5.29.2008

Healthcare 101: NJ versus FL

The Florida Revelation . . .

Excerpts:

Mr. Crist observed that state regulations increase the cost of health coverage, and thus rightly decided to do away with at least some of them. It's hard to believe, but this qualifies as a revelation in the policy world of health insurance. The new benefit packages will be introduced sometime next year and include minimum coverage for primary care and catastrophic expenses for major illness.
...
Some 13 states currently offer bare-bones policies on a full or trial-run basis. While not a cure-all, they're movement in the right direction – especially as the states can't do anything about the continuing tax bias for employer-provided health insurance.

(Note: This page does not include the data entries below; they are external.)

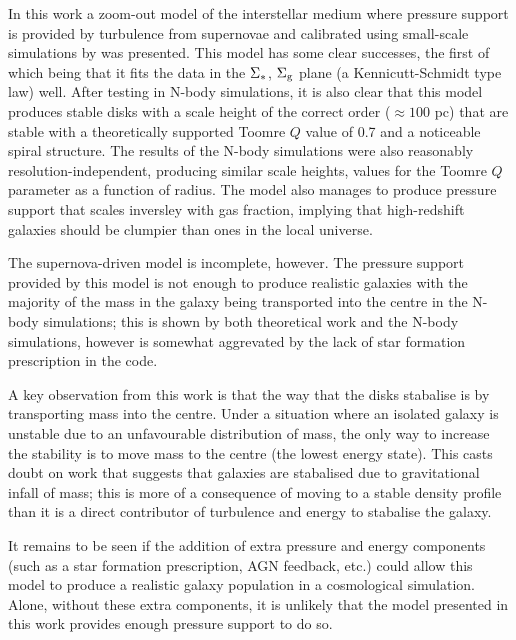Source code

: In this work a zoom-out model of the interstellar medium where pressure support is provided by turbulence from supernovae and calibrated using small-scale simulations by \citet{martizzi_supernova_2015} was presented.
This model has some clear successes, the first of which being that it fits the data in the $\Sigma_*$, $\Sigma_\mathrm{g}$ plane (a Kennicutt-Schmidt type law) well.
After testing in N-body simulations, it is also clear that this model produces stable disks with a scale height of the correct order ($\approx 100$ pc) that are stable with a theoretically supported Toomre $Q$ value of 0.7 and a noticeable spiral structure.
The results of the N-body simulations were also reasonably resolution-independent, producing similar scale heights, values for the Toomre $Q$ parameter as a function of radius.
The model also manages to produce pressure support that scales inversley with gas fraction, implying that high-redshift galaxies should be clumpier than ones in the local universe.

The supernova-driven model is incomplete, however.
The pressure support provided by this model is not enough to produce realistic galaxies with the majority of the mass in the galaxy being transported into the centre in the N-body simulations; this is shown by both theoretical work and the N-body simulations, however is somewhat aggrevated by the lack of star formation prescription in the code.

A key observation from this work is that the way that the disks stabalise is by transporting mass into the centre.
Under a situation where an isolated galaxy is unstable due to an unfavourable distribution of mass, the only way to increase the stability is to move mass to the centre (the lowest energy state).
This casts doubt on work that suggests that galaxies are stabalised due to gravitational infall of mass; this is more of a consequence of moving to a stable density profile than it is a direct contributor of turbulence and energy to stabalise the galaxy.

It remains to be seen if the addition of extra pressure and energy components (such as a star formation prescription, AGN feedback, etc.) could allow this model to produce a realistic galaxy population in a cosmological simulation.
Alone, without these extra components, it is unlikely that the model presented in this work provides enough pressure support to do so.

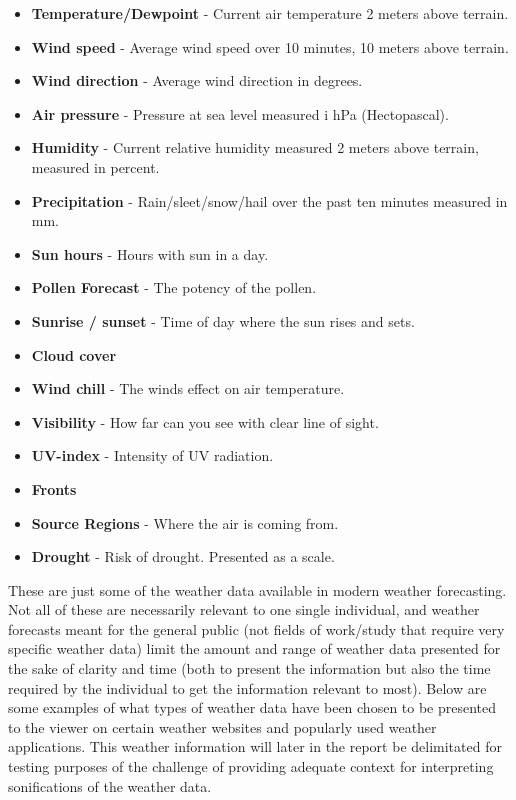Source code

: \begin{itemize}
     \item \textbf{Temperature/Dewpoint} - Current air temperature 2 meters above terrain.
     \item \textbf{Wind speed} - Average wind speed over 10 minutes, 10 meters above terrain.
     \item \textbf{Wind direction} - Average wind direction in degrees.
     \item \textbf{Air pressure} - Pressure at sea level measured i hPa (Hectopascal).
     \item \textbf{Humidity} - Current relative humidity measured 2 meters above terrain, measured in percent.
     \item \textbf{Precipitation} - Rain/sleet/snow/hail over the past ten minutes measured in mm.
     \item \textbf{Sun hours} - Hours with sun in a day.
     \item \textbf{Pollen Forecast} - The potency of the pollen. 
     \item \textbf{Sunrise / sunset} - Time of day where the sun rises and sets.
     \item \textbf{Cloud cover}
     \item \textbf{Wind chill} - The winds effect on air temperature.
     \item \textbf{Visibility} - How far can you see with clear line of sight.
     \item \textbf{UV-index} - Intensity of UV radiation.
     \item \textbf{Fronts} 
     \item \textbf{Source Regions} - Where the air is coming from.
     \item \textbf{Drought} - Risk of drought. Presented as a scale.
 \end{itemize}

These are just some of the weather data available in modern weather forecasting. 
Not all of these are necessarily relevant to one single individual, and weather forecasts meant for the general public (not fields of work/study that require very specific weather data) limit the amount and range of weather data presented for the sake of clarity and time (both to present the information but also the time required by the individual to get the information relevant to most). 
Below are some examples of what types of weather data have been chosen to be presented to the viewer on certain weather websites and popularly used weather applications. 
This weather information will later in the report be delimitated for testing purposes of the challenge of providing adequate context for interpreting sonifications of the weather data.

That kind of much-needed change can only come from Washington, as John McCain is proposing.

The Florida success also shows the political benefits when Republicans talk seriously about health care. Mr. Crist has made increasing consumer choice a signature issue. When Mr. McCain talked up his health-care reforms earlier this spring, he did so in Tampa. He chose the right state.



. . . And Escape From New Jersey

Excerpt:

The average national cost for a family health plan is $5,799, according to America's Health Insurance Plans, but in New Jersey that same plan costs $10,398 on average. The state's politicians have driven up these costs by forcing insurers to provide gold-plated coverage – even for such voluntary medical services as in vitro fertilization. New Jersey also follows New York and Massachusetts – two other high-cost states – in requiring so-called "guaranteed issue." That allows New Jersey residents to avoid buying health insurance until they get sick, which means they can avoid paying premiums until they need someone to pick up the bill.

This one-policy-fits-all system tends to cause the young and healthy to drop insurance, which only raises the cost of insurance for the sick, which in turn makes coverage unaffordable for ever more families. It's no accident that about 1.2 million people – one of every eight residents – is uninsured in the state.

Under Mr. Webber's choice proposal, New Jersey residents could buy policies chartered in more enlightened states. For example, a healthy 25-year-old male could buy a basic health plan in Kentucky that now sells for $960 a year, about one-sixth of the $5,880 it would cost him in New Jersey. Residents of Pennsylvania pay health premiums that are one-half to one-third as high as do Garden State policy-holders. A new study by the National Center for Policy Analysis estimates that the availability of lower cost plans would reduce by 25% the number of uninsured.

Opponents of interstate insurance say families would be pushed into bare-bones health plans. Not so. Families could still buy the more extensive coverage, but those with modest incomes would have options other than going uninsured. The goal of public policy shouldn't be to cover every medical procedure or doctor's visit, but to prevent families from catastrophic expenses due to a health problem that is no fault of their own.


Comment: Read both of these articles and ask yourself: Do I want healthcare choices? Do I want the government to "get out of the way"? Do I want a healthcare system run with the efficiency of the Post Office and the compassion of the IRS? These questions will help you frame your vote in November!